= Spiritual materialism =

Term coined by Chögyam Trungpa

Spiritual materialism is a term coined by Chögyam Trungpa in his book Cutting Through Spiritual Materialism. The book is a compendium of his talks explaining Buddhism given while opening the Karma Dzong meditation center in Boulder, Colorado. He expands on the concept in later seminars that became books such as Work, Sex, Money. He uses the term to describe mistakes spiritual seekers commit which turn the pursuit of spirituality into an ego-building and confusion-creating endeavor, based on the idea that ego development is counter to spiritual progress.

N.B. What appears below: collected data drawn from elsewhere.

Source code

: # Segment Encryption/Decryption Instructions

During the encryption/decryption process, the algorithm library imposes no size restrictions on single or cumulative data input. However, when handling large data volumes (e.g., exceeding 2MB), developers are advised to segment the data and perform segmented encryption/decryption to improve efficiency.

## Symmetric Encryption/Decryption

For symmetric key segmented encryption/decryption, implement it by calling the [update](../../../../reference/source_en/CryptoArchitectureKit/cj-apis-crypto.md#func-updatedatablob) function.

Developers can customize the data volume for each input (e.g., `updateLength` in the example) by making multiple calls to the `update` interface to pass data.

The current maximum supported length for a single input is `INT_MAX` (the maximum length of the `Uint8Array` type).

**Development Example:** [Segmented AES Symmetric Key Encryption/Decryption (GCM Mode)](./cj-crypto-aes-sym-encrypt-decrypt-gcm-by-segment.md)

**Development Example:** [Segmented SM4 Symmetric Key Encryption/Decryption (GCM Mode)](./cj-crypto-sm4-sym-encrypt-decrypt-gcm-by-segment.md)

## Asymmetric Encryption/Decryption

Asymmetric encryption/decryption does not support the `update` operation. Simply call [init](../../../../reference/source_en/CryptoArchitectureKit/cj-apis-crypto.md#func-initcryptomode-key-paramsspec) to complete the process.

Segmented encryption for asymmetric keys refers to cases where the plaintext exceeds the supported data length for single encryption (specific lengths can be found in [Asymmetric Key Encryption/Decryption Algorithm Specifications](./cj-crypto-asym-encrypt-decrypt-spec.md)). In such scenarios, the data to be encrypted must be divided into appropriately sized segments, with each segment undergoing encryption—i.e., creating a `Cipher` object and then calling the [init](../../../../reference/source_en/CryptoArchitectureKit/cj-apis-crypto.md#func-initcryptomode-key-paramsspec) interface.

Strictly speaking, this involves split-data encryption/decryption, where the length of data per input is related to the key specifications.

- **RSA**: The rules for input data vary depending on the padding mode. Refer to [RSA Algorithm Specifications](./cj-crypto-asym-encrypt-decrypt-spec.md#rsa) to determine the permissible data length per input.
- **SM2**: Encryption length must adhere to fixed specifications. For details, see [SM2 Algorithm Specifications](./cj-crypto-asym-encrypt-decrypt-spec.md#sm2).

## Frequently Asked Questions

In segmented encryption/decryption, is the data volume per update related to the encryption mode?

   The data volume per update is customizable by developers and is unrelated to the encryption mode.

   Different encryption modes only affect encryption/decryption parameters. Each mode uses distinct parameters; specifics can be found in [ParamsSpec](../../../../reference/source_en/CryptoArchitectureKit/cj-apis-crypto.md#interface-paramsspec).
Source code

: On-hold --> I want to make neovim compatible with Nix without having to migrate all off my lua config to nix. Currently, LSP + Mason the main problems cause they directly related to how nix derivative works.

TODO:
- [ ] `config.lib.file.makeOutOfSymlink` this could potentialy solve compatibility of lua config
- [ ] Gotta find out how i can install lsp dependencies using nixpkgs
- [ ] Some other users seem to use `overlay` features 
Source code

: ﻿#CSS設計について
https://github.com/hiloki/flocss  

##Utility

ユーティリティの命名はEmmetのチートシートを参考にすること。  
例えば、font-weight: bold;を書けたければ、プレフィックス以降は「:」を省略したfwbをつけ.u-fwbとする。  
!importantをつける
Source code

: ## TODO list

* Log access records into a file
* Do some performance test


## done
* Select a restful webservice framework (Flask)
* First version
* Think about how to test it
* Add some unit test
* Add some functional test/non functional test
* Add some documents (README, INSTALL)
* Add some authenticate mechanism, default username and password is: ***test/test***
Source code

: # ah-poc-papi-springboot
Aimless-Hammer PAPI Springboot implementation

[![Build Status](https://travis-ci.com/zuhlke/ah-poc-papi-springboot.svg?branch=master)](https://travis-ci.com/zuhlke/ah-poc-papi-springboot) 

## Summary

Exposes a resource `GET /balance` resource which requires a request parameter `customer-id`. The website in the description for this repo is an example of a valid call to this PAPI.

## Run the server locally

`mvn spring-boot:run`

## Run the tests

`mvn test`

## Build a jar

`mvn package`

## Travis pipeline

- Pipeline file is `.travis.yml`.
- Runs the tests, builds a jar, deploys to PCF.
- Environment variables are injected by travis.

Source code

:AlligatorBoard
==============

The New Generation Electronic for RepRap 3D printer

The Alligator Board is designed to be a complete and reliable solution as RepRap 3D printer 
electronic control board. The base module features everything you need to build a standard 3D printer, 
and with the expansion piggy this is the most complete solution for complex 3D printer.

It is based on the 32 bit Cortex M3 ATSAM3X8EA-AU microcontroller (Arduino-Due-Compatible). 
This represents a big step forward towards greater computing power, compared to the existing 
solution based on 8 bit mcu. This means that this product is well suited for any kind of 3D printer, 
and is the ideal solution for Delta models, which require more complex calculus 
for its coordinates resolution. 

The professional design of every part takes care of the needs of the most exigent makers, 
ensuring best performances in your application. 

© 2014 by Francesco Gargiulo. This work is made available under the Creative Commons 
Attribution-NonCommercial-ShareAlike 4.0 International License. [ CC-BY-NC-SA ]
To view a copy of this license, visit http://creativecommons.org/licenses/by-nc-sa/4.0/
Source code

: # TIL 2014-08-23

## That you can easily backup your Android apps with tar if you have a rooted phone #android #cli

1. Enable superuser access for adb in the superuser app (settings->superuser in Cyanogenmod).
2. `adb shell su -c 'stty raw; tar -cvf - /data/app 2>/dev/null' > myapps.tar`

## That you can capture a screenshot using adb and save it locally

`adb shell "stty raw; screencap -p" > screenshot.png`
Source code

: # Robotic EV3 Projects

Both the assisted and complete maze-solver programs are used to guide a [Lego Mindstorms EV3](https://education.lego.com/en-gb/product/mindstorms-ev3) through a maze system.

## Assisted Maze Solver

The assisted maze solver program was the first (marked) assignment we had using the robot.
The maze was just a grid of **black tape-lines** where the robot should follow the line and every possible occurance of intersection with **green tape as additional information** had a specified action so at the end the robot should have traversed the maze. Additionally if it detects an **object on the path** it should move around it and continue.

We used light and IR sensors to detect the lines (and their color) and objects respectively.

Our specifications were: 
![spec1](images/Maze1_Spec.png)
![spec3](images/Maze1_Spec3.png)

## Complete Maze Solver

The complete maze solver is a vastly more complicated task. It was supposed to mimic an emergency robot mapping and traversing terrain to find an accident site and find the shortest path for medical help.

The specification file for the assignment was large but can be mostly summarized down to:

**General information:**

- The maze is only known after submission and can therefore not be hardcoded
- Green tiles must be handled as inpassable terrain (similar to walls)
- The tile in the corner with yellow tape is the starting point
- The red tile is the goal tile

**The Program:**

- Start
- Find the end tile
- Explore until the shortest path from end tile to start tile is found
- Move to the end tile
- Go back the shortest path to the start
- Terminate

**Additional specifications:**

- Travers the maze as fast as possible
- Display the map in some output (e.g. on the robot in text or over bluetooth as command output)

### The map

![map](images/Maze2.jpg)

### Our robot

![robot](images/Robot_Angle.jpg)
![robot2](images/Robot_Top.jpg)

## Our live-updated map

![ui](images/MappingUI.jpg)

Conventionally, it is used to describe capitalist and spiritual narcissism, commercial efforts such as "new age" bookstores and wealthy lecturers on spirituality; it might also mean the attempt to build up a list of credentials or accumulate teachings in order to present oneself as a more realized or holy person. Author Jorge Ferrer equates the terms "Spiritual materialism" and "Spiritual Narcissism", though others draw a distinction, that spiritual narcissism is believing that one deserves love and respect or is better than another because one has accumulated spiritual training instead of the belief that accumulating training will bring an end to suffering.

==Lords of Materialism==
In Trungpa's presentation, spiritual materialism can fall into three categories — what he calls the three "Lords of Materialism" (Tibetan: lalo literally "barbarian") — in which a form of materialism is misunderstood as bringing long-term happiness but instead brings only short-term entertainment followed by long-term suffering:

1. Physical materialism is the belief that possessions can bring release from suffering. In Trungpa's view, they may bring temporary happiness but then more suffering in the endless pursuit of creating one's environment to be just right. Or on another level it may cause a misunderstanding like, "I am rich because I have this or that" or "I am a teacher (or whatever) because I have a diploma (or whatever)."
2. Psychological materialism is the belief that a particular philosophy, belief system, or point of view will bring release from suffering. So seeking refuge by strongly identifying with a particular religion, philosophy, political party or viewpoint, for example, would be psychological materialism. From this the conventional usage of spiritual materialism arises, by identifying oneself as Buddhist or some other label, or by collecting initiations and spiritual accomplishments, one further constructs a solidified view of ego. Trungpa characterizes the goal of psychological materialism as using external concepts, pretexts, and ideas to prove that the ego-driven self exists, which manifests in a particular competitive attitude.
3. Spiritual materialism is the belief that a certain temporary state of mind is a refuge from suffering. An example would be using meditation practices to create a peaceful state of mind, or using drugs or alcohol to remain in a numbed out or a euphoric state. According to Trungpa, these states are temporary and merely heighten the suffering when they cease. So attempting to maintain a particular emotional state of mind as a refuge from suffering, or constantly pursuing particular emotional states of mind like being in love, will actually lead to more long-term suffering.

==Ego==
The underlying source of these three approaches to finding happiness is based, according to Trungpa, on the mistaken notion that one's ego is inherently existent and a valid point of view. He claims that is incorrect, and therefore the materialistic approaches have an invalid basis to begin with. The message in summary is, "Don't try to reinforce your ego through material things, belief systems like religion, or certain emotional states of mind." In his view, the point of religion is to show you that your ego doesn't really exist inherently. Ego is something you build up to make you think you exist, but it is not necessary and in the long run causes more suffering.